Depois que o Hespérides atracou no píer Mauá e descarregou todo o lixo produzido durante quase um mês de viagem, o coordenador científico da expedição Carlos Duarte anunciou, em conferência de imprensa, os primeiros resultados já obtidos.
Com o uso de equipamentos de prospecção capazes de coletar água e plâncton a 4 mil metros de profundidade, os pesquisadores a bordo se depararam com algo inesperado: algas fotossintéticas nas profundezas oceânicas.
“É incrível achar essas microalgas vivendo onde a luz não chega”, declarou o biólogo Carlos Duarte. O pesquisador explicou que se esperava encontrar apenas células mortas e detritos nessa região.
Excitado com a descoberta, Duarte disse que ainda não se sabe a causa para esse comportamento anormal das algas. No entanto, uma das explicações cogitadas é que elas estejam usando as profundezas como um caminho para o deslocamento entre oceanos.
Das profundezas para a superfície
A outra surpresa da expedição foi justamente o contrário da primeira. Os cientistas analisavam a porção de água que fica nos primeiros 10 centímetros do oceano, uma região geralmente negligenciada nos estudos oceanográficos, quando se depararam com peixes que habitam profundidades superiores a 500 metros.
“O mais surpreendente foi constatar que a abundância desses organismos na superfície aumenta durante a noite”, contou Duarte, que por causa dessa observação chegou a mudar os horários de coleta e medição da expedição. Agora, ele e os demais cientistas a bordo irão verificar se o ciclo lunar tem alguma influência nesse fenômeno.
- Inseto do gênero ‘Halobates’, que desempenha um importante papel na cadeia alimentar marinha. (foto: Wikimedia Commons)
A hipótese inicial é de que os peixes das profundezas subam à superfície para se alimentar apenas nas noites sem lua. No entanto, ainda não é possível afirmar se esse é um movimento natural ou consequência de alguma mudança provocada pelas mudanças climáticas.
A análise da superfície também revelou uma elevada presença de insetos do gênero Halobates. Esses animais, que ficam na tensão superficial da água, já eram conhecidos e sua presença no oceano havia sido verificada anteriormente. A novidade é o reconhecimento do seu papel na cadeia alimentar marinha.
“Não imaginávamos que havia tantos desses insetos no meio do oceano”, comentou Duarte. “A superfície está se revelando um importante reservatório de biodiversidade.”
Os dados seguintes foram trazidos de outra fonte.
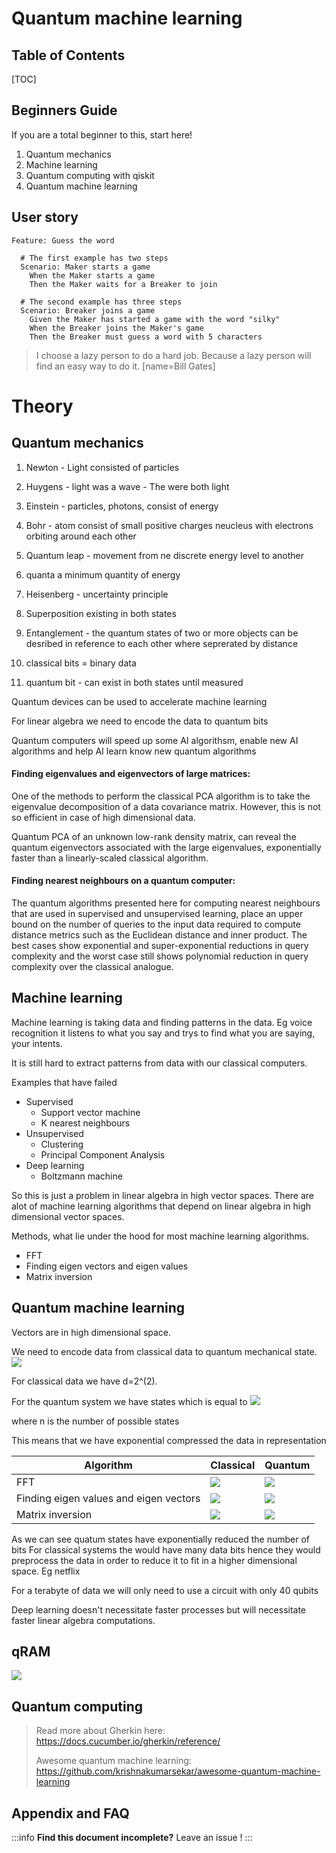 Quantum machine learning
===

## Table of Contents

[TOC]

## Beginners Guide

If you are a total beginner to this, start here!

1. Quantum mechanics
2. Machine learning
3. Quantum computing with qiskit
4. Quantum machine learning

User story
---

```gherkin=
Feature: Guess the word

  # The first example has two steps
  Scenario: Maker starts a game
    When the Maker starts a game
    Then the Maker waits for a Breaker to join

  # The second example has three steps
  Scenario: Breaker joins a game
    Given the Maker has started a game with the word "silky"
    When the Breaker joins the Maker's game
    Then the Breaker must guess a word with 5 characters
```
> I choose a lazy person to do a hard job. Because a lazy person will find an easy way to do it. [name=Bill Gates]



# Theory
## Quantum mechanics
1. Newton - Light consisted of particles

2. Huygens 
        - light was a wave
        - The were both light

3. Einstein - particles, photons, consist of energy
4. Bohr - atom consist of small positive charges neucleus with electrons orbiting around each other

5. Quantum leap - movement from ne discrete energy level to another
6. quanta a minimum quantity of energy
7. Heisenberg - uncertainty principle
8. Superposition existing in both states
9. Entanglement - the quantum states of two or more objects can be desribed in reference to each other where seprerated by distance
10. classical bits = binary data
11. quantum bit - can exist in both states until measured



Quantum devices can be used to accelerate machine learning

For linear algebra we need to encode the data to quantum bits

Quantum computers will speed up some AI algorithsm, enable new AI algorithms and help AI learn know new quantum algorithms


#### Finding eigenvalues and eigenvectors of large matrices:

One of the methods to perform the classical PCA algorithm is to take the eigenvalue decomposition of a data covariance matrix. However, this is not so efficient in case of high dimensional data.

Quantum PCA of an unknown low-rank density matrix, can reveal the quantum eigenvectors associated with the large eigenvalues, exponentially faster than a linearly-scaled classical algorithm.

 
#### Finding nearest neighbours on a quantum computer:

The quantum algorithms  presented here for computing nearest neighbours that are used in supervised and unsupervised learning, place an upper bound on the number of queries to the input data required to compute distance metrics such as the Euclidean distance and inner product. The best cases show exponential and super-exponential reductions in query complexity and the worst case still shows polynomial reduction in query complexity over the classical analogue.



## Machine learning
Machine learning is taking data and finding patterns in the data.
Eg voice recognition it listens to what you say and trys to find what you are saying, your intents.

It is still hard to extract patterns from data with our classical computers.

Examples that have failed
- Supervised
    - Support vector machine
    - K nearest neighbours
- Unsupervised
    - Clustering
    - Principal Component Analysis
- Deep learning
    - Boltzmann machine

So this is just a problem in linear algebra in high vector spaces.
There are alot of machine learning algorithms that depend on linear algebra in high dimensional vector spaces. 

Methods, what lie under the hood for most machine learning algorithms.
- FFT
- Finding eigen vectors and eigen values
- Matrix inversion
 

## Quantum machine learning

Vectors are in high dimensional space. 

We need to encode data from classical data to quantum mechanical state.
![](https://i.imgur.com/IqfofDl.png)

For classical data we have d=2^(2).

For the quantum system we have states which is equal to
![](https://i.imgur.com/xcrUjwX.png)

where n is the number of possible states

This means that we have exponential compressed the data in representation

| Algorithm | Classical | Quantum |
| -------- | -------- | -------- |
|FFT|![](https://i.imgur.com/Fco801W.png)| ![](https://i.imgur.com/zVVcMG9.png)|
|Finding eigen values and eigen vectors| ![](https://i.imgur.com/ixMOprb.png)| ![](https://i.imgur.com/zVVcMG9.png)|
|Matrix inversion|![](https://i.imgur.com/Fco801W.png)|![](https://i.imgur.com/hUCKOpR.png)|

As we can see quatum states have exponentially reduced the number of bits
For classical systems the would have many data bits hence they would preprocess the data in order to reduce it to fit in a higher dimensional space. Eg netflix

For a terabyte of data we will only need to use a circuit with only 40 qubits

Deep learning doesn't necessitate faster processes but will necessitate faster linear algebra computations.

## qRAM
![](https://i.imgur.com/baghHqW.jpg)

## Quantum computing

> Read more about Gherkin here: https://docs.cucumber.io/gherkin/reference/
>
> Awesome quantum machine learning: https://github.com/krishnakumarsekar/awesome-quantum-machine-learning

## Appendix and FAQ

:::info
**Find this document incomplete?** Leave an issue !
:::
O biólogo explicou que os dados coletados até agora indicam que a superfície marítima possui de 10 a 100 vezes mais microorganismos que as profundezas, embora a atividade celular no oceano profundo seja mais intensa.
Mais carbono nos oceanos
Na viagem até o Brasil, os cientistas também observaram que, na região da linha do Equador, o oceano está com níveis muito baixos de oxigênio, menos de 1,5 ml/L, uma unidade abaixo dos últimos valores registrados.
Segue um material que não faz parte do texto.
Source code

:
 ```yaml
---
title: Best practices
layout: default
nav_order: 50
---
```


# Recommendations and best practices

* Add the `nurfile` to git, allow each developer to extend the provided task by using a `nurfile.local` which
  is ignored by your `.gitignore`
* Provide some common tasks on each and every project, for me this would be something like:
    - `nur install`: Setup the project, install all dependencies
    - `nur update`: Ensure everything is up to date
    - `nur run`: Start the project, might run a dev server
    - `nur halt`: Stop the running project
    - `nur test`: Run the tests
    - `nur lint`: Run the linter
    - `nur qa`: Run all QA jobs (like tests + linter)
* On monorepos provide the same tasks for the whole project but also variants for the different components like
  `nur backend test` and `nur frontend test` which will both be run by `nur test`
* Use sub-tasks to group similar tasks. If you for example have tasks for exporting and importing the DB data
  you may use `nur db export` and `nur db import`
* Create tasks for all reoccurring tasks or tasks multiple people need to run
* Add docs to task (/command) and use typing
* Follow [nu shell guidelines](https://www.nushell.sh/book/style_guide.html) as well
Segundo Duarte, essa redução está associada ao consumo de oxigênio pelo plâncton local e confirma a tendência de acidificação dos oceanos. Até o momento, acreditava-se que esse fenômeno estava limitado à zona costeira, que sofre mais impacto da ação do homem.
“O aumento da temperatura da água estimula a respiração do plâncton, que consome oxigênio, e, assim, é possível que haja um feedback negativo das mudanças climáticas sobre os oceanos”, alertou Duarte.
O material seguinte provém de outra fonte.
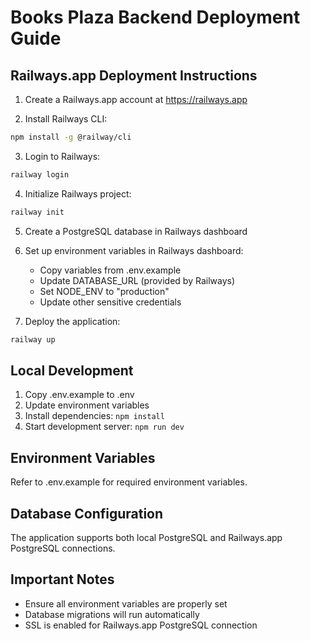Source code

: # Books Plaza Backend Deployment Guide

## Railways.app Deployment Instructions

1. Create a Railways.app account at https://railways.app

2. Install Railways CLI:
```bash
npm install -g @railway/cli
```

3. Login to Railways:
```bash
railway login
```

4. Initialize Railways project:
```bash
railway init
```

5. Create a PostgreSQL database in Railways dashboard

6. Set up environment variables in Railways dashboard:
   - Copy variables from .env.example
   - Update DATABASE_URL (provided by Railways)
   - Set NODE_ENV to "production"
   - Update other sensitive credentials

7. Deploy the application:
```bash
railway up
```

## Local Development

1. Copy .env.example to .env
2. Update environment variables
3. Install dependencies: `npm install`
4. Start development server: `npm run dev`

## Environment Variables

Refer to .env.example for required environment variables.

## Database Configuration

The application supports both local PostgreSQL and Railways.app PostgreSQL connections.

## Important Notes

- Ensure all environment variables are properly set
- Database migrations will run automatically
- SSL is enabled for Railways.app PostgreSQL connection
Outro dado preocupante anunciado na coletiva é o aumento de gás carbônico (CO2) no deserto oceânico do giro subtropical sul, região delimitada pelo continente africano a leste, americano a oeste e meridionalmente pelo oceano Austral e Equador.
O alto índice de carbono é resultado da fotossíntese realizada pelas algas. “Essa região está atuando como uma grande fonte de carbono para a atmosfera”, afirmou o coordenador da expedição.